Ponti, strade e viadotti a rischio in Gallura dopo il crollo di Genova: le segnalazioni dai Comuni

Ponti, strade e viadotti a rischio in Gallura.

Dopo il disastro di Genova, l’intera Sardegna si interroga sullo stato di salute dei ponti, viadotti e strade dissestate. Nell’ondata social seguita alla tragedia di Genova molti, soprattutto semplici cittadini, chiedono sicurezza nella strutture della zona. Dopo la tragedia del Morandi, nessuno si fida più dei ponti nell’isola, nella Gallura e gli allarmi si moltiplicano sui social.

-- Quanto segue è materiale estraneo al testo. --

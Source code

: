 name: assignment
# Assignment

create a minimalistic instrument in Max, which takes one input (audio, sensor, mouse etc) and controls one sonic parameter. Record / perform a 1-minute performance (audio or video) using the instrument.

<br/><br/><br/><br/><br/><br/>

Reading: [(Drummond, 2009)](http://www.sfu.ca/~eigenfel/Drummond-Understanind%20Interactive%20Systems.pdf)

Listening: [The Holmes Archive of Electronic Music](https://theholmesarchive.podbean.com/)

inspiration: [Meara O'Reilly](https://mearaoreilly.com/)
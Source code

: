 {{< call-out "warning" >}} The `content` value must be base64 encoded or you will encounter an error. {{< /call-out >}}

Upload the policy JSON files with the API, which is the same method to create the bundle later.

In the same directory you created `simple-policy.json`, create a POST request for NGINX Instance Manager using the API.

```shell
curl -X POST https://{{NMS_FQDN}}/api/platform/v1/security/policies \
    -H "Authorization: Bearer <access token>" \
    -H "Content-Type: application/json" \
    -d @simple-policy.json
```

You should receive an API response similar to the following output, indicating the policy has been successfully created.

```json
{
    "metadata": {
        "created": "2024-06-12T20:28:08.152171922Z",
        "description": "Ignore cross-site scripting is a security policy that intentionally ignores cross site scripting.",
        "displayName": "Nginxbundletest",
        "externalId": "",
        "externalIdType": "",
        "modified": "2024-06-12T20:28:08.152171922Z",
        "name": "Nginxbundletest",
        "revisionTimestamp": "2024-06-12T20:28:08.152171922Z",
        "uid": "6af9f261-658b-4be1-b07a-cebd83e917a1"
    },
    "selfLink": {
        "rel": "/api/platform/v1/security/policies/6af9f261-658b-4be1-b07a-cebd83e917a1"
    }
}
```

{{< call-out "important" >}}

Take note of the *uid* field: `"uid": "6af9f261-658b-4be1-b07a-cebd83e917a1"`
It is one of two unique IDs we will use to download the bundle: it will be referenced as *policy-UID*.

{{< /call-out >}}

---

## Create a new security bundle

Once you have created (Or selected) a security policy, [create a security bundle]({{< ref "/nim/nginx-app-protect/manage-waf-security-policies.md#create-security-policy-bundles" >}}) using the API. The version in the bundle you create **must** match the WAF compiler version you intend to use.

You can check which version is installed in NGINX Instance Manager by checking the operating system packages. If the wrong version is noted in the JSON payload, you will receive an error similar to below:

Per questa ragione tutti i Comuni sono stati invitati dal ministero dei Trasporti a far pervenire tutte le segnalazioni su ponti, viadotti e strade che riversano in situazioni critiche. L’onorevole Nardo Marino della Commissione Trasporti del Movimento 5 Stelle ha messo sin da subito a disposizione una mail, dove tutti gli utenti possono inviare qualsiasi tipo di segnalazione di ponti o strade dissestate.

Mi sono arrivate tantissime segnalazioni, ma dalla Gallura no- afferma Marino della Commissione Trasporti- Ho avuto segnalazioni per il viadotto di Ula- Tirso, viadotti su Nuoro, sulla strada statale 387 e sul ponte di Sant’Antioco. Tutte già segnalate al ministero dei Trasporti“. Nessuno sa di preciso quanti sono i ponti e viadotti critici in Sardegna. Ed è per questo il ministero dei Trasporti subito dopo il disastro di Genova ha avviato questo monitoraggio.

I Comuni della Gallura e i vari enti gestori delle tratte devono comunicare entro il 1° settembre le proprie emergenze, con tanto di perizie tecniche e priorità. La necessità della perizia tecnico servirà ad effettuare una scrematura nelle documentazioni inviate da comuni e province.